BEGIN

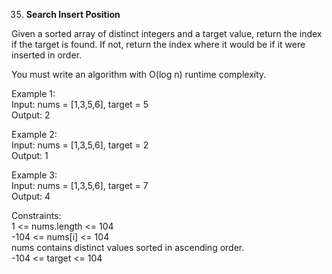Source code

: 35. **Search Insert Position**

Given a sorted array of distinct integers and a target value, return the index if the target is found. If not, return the index where it would be if it were inserted in order.<br>

You must write an algorithm with O(log n) runtime complexity.<br>

Example 1:<br>
Input: nums = [1,3,5,6], target = 5<br>
Output: 2<br>

Example 2:<br>
Input: nums = [1,3,5,6], target = 2<br>
Output: 1<br>

Example 3:<br>
Input: nums = [1,3,5,6], target = 7<br>
Output: 4<br>

Constraints:<br>
1 <= nums.length <= 104<br>
-104 <= nums[i] <= 104<br>
nums contains distinct values sorted in ascending order.<br>
-104 <= target <= 104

END

In the records above, find the lines containing "sorted" and copy them.

Given a sorted array of distinct integers and a target value, return the index if the target is found. If not, return the index where it would be if it were inserted in order.<br>
nums contains distinct values sorted in ascending order.<br>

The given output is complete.